* **Task prompt**
For the data below, give again exactly the lines from the one containing "- **package**: Packages" through the one containing "## 7. Explain", both ends included, and no others.
── Provided information
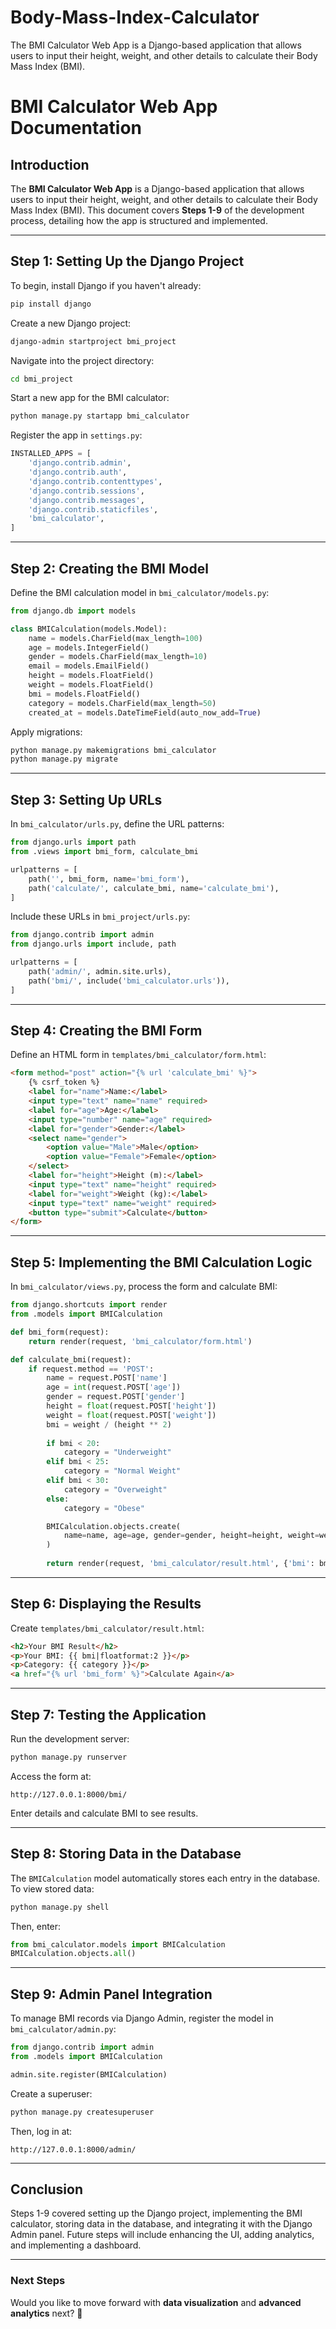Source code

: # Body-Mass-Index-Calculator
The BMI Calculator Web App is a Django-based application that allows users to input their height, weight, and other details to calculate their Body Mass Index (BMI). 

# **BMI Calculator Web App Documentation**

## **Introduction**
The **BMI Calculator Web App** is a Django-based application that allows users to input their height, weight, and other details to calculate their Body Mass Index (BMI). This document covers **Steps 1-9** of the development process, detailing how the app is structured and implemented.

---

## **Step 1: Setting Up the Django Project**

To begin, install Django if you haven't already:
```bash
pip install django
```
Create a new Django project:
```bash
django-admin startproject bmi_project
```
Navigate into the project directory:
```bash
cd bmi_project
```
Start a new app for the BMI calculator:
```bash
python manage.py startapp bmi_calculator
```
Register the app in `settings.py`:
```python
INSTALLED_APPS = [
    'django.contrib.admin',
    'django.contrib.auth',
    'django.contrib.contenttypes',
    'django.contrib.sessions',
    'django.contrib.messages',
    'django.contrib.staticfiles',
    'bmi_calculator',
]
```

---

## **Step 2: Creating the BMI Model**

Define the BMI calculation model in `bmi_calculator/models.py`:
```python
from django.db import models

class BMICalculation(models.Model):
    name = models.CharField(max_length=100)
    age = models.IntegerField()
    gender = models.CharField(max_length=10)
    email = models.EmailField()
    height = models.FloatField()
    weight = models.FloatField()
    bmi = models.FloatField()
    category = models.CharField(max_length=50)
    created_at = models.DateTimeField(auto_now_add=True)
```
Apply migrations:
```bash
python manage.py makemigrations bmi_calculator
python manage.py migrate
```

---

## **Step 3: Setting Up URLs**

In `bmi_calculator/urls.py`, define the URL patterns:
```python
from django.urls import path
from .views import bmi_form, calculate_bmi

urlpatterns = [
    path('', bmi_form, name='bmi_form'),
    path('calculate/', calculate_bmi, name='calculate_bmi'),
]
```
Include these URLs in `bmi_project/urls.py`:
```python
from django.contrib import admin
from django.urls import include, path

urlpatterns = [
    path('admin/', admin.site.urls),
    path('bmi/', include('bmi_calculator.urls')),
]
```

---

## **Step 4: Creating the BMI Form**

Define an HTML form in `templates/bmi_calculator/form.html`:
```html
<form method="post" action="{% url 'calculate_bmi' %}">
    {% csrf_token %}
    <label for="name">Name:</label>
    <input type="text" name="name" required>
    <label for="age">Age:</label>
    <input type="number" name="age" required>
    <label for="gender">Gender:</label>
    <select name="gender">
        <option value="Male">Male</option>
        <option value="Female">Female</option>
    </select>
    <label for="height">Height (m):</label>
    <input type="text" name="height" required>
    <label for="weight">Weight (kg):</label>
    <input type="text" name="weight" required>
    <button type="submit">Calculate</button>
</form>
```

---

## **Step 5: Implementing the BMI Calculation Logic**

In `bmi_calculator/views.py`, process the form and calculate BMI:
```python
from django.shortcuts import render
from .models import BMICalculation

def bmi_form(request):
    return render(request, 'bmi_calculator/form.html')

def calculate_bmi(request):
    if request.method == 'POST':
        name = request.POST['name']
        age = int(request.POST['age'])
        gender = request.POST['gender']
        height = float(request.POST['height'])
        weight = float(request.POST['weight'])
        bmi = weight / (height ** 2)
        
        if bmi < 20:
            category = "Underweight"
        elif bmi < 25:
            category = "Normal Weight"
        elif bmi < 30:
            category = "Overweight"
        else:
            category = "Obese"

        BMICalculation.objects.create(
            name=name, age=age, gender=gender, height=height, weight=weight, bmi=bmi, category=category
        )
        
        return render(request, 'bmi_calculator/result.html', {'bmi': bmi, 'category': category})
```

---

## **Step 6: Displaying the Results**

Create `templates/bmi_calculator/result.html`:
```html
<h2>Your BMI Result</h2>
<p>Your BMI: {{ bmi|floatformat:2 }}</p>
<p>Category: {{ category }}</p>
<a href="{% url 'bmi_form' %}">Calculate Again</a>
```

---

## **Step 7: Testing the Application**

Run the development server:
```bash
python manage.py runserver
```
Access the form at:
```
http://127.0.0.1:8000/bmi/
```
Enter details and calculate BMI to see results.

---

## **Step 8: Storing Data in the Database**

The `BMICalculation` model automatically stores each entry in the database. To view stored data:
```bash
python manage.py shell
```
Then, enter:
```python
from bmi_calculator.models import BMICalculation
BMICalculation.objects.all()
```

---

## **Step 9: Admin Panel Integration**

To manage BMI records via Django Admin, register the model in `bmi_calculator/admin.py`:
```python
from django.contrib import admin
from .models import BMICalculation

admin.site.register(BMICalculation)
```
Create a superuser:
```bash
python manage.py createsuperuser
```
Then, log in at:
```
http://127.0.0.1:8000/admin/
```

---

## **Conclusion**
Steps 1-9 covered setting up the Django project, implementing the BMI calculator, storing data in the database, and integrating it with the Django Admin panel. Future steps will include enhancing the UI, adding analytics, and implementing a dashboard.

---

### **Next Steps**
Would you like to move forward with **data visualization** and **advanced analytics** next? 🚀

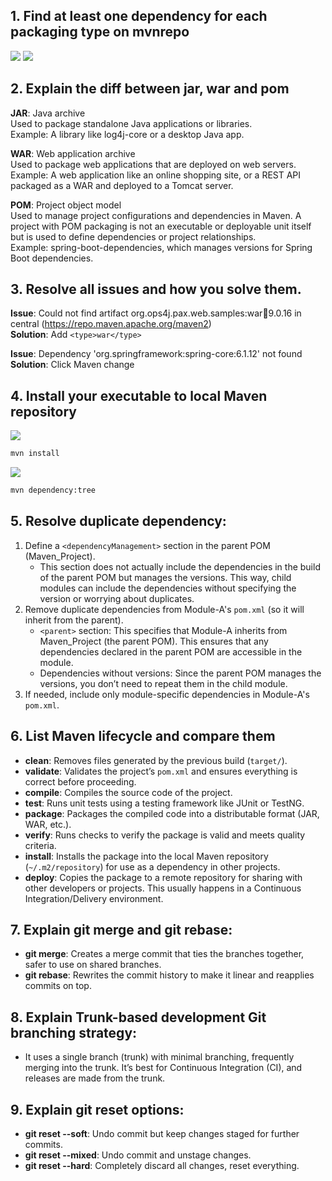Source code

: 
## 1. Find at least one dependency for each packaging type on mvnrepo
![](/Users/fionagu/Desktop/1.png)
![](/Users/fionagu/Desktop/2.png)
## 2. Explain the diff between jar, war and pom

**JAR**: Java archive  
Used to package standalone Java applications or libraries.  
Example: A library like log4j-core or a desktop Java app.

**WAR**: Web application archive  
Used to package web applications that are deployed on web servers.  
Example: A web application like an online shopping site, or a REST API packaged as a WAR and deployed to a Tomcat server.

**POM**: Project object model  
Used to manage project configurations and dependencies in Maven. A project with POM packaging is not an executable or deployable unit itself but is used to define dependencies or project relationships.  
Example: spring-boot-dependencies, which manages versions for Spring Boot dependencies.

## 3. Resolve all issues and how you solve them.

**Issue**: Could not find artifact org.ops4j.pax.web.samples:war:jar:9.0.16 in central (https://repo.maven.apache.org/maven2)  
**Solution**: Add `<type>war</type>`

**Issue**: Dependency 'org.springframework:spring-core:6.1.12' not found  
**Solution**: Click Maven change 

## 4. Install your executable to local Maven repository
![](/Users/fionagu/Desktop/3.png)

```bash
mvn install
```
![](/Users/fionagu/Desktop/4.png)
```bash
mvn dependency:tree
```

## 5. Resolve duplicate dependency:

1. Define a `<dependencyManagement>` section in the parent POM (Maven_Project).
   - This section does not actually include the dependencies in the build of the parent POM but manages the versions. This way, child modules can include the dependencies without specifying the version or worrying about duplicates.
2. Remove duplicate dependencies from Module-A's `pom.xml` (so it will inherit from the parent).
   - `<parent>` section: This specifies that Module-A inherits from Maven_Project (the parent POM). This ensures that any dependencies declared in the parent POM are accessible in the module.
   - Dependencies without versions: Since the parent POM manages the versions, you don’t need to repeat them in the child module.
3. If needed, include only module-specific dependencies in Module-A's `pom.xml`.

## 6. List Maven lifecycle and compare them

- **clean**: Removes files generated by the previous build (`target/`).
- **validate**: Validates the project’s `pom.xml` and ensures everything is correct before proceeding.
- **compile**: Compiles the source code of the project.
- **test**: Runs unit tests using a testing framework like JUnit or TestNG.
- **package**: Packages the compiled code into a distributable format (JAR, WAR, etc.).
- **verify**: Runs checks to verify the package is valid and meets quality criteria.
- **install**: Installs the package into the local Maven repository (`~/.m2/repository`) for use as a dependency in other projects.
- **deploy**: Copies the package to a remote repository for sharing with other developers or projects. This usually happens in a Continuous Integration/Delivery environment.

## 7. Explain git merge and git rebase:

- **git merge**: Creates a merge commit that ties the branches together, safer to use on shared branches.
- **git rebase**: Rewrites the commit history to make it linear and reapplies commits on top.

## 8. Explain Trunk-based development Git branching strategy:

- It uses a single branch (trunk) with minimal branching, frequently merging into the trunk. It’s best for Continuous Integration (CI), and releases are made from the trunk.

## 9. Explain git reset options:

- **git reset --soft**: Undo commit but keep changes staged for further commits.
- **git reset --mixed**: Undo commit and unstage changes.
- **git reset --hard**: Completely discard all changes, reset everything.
────
* **Written reply**
- **package**: Packages the compiled code into a distributable format (JAR, WAR, etc.).
- **verify**: Runs checks to verify the package is valid and meets quality criteria.
- **install**: Installs the package into the local Maven repository (`~/.m2/repository`) for use as a dependency in other projects.
- **deploy**: Copies the package to a remote repository for sharing with other developers or projects. This usually happens in a Continuous Integration/Delivery environment.

## 7. Explain git merge and git rebase:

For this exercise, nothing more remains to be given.